The AJCA changes many REIT rules.

AuthorGottschalk, Stefan
PositionAmerican Jobs Creation Act of 2004, real estate investment trusts

The American Jobs Creation Act of 2004 (AJCA) made numerous changes to the detailed rules governing real estate investment trusts (REITs); many of these changes are favorable. For example, REITs are more attractive to foreign investors under the new law, and certain failures to meet the detailed REIT qualification rules result in less dire consequences. The AJCA also changed the REIT qualification rules and some depreciation rules affecting real estate. This item summarizes the AJCA's REIT-related law changes.

95% Income Test

One of the REIT qualification rules is the Sec. 856(c)(2) 95% income test, which generally requires that a REIT derive at least 95% of its gross income from certain passive sources. If a REIT fails this test, a portion of its gross income is subject to a penalty tax under Sec. 857(b)(5), computed using a complicated formula intended to distinguish a REIT's qualifying net income from its nonqualifying income.

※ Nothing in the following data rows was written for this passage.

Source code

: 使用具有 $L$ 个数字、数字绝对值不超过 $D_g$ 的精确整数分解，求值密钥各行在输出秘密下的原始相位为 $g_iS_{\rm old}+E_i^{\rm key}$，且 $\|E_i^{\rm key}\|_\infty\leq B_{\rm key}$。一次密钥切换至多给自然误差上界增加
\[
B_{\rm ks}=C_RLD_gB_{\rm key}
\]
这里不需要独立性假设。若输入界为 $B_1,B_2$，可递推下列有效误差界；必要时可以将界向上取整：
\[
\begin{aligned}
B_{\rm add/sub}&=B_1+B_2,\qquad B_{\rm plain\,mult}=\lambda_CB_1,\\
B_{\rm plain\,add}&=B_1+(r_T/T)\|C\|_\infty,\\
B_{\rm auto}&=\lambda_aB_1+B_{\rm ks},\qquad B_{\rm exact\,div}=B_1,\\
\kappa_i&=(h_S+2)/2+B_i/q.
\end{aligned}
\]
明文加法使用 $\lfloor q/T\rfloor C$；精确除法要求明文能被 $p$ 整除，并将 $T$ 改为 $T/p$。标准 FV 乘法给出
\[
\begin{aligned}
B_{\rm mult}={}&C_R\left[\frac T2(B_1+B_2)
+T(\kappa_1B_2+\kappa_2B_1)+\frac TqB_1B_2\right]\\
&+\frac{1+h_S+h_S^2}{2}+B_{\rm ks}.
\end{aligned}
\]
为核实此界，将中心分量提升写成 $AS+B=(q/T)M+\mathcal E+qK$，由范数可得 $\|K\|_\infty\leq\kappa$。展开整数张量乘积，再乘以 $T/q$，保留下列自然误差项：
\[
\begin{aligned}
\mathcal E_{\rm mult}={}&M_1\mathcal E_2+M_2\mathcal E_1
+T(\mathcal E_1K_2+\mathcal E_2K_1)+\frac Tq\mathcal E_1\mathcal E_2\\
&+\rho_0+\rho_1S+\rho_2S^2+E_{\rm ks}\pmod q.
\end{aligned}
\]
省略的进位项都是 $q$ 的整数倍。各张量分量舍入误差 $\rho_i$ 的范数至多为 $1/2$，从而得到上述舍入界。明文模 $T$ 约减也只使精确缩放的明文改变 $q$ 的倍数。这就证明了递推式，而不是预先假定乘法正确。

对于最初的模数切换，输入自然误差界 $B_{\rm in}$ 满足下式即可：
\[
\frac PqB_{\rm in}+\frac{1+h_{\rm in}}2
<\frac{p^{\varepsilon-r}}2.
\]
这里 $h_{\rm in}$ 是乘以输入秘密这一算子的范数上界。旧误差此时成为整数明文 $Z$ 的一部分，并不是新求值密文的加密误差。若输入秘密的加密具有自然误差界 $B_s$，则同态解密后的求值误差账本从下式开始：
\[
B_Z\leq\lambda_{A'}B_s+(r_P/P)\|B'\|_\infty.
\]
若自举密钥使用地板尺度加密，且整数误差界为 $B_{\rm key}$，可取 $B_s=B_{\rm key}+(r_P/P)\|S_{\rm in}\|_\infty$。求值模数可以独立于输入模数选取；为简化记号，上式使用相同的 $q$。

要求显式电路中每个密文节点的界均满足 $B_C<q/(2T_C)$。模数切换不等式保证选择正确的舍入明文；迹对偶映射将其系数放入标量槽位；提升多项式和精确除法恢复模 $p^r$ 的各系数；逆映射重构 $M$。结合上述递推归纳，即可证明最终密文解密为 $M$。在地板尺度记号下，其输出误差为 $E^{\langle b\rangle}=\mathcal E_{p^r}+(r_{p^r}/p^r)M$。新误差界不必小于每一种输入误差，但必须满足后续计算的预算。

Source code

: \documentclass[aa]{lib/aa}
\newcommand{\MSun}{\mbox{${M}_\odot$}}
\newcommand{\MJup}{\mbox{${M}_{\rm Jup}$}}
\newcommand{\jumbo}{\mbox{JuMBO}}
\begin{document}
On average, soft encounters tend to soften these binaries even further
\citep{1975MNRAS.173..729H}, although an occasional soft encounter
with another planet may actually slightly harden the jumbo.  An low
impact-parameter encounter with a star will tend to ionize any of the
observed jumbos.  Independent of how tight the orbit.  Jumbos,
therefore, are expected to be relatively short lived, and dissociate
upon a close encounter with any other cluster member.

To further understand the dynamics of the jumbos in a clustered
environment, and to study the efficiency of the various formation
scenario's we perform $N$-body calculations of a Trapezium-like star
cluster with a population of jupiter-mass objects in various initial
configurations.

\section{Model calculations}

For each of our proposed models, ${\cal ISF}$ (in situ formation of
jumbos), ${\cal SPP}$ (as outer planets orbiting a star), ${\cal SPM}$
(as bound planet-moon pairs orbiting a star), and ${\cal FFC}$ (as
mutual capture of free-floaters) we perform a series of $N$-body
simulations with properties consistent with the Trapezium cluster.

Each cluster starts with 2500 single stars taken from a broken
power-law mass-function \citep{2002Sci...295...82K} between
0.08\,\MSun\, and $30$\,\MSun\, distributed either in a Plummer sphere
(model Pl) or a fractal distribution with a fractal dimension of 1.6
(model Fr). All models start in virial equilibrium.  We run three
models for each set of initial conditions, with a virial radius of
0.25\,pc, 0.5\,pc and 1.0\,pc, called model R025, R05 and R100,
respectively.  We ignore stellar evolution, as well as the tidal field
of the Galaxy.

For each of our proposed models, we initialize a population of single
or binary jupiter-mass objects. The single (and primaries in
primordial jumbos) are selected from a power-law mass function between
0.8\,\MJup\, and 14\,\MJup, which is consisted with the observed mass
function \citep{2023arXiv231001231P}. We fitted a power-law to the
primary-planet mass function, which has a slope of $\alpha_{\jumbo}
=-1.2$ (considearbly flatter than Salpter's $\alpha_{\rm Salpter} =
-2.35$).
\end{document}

Penalty tax change: AJCA Section 243(e) changed the part of the penalty tax formula relating directly to the 95% income test; it increased this component to the amount by which 95% (formerly 90%) of the REIT'S gross income exceeds the amount of items subject to the 95% income test. This change may increase (and will not decrease) a REIT's penalty tax liability.

Penalty tax computation: This computation begins with the greater of the excess of (1) 95% (pre-AJCA, 90%) of the REIT's gross income (excluding income from prohibited transactions) over qualified gross income under the Sec. 856(c)(2) 95% income test; and (2) 75% of the REIT'S gross income (excluding that from prohibited transactions) over the qualified gross income under the Sec. 856(c)(3) 75% income test (this test is beyond this item's scope).

Next, the greater of these two amounts is multiplied by a fraction. Under Sec. 857(b)(5), the fraction's numerator is REIT taxable income computed without regard to (1) the dividends-paid deduction (DPD); (2) the deduction for the Sec. 857(b)(5) penalty tax; (3) any net operating loss deduction; and (4) any net capital gain. The fraction's denominator is the REIT's gross income, less (1) gross income from prohibited transactions; (2) gross income from foreclosure property which, but for the foreclosure property provisions (see Sec. 856(e)) would not be qualified income under the 75% income test; (3) long-term capital gain; and (4) short-term capital gain to the extent of short-term capital loss.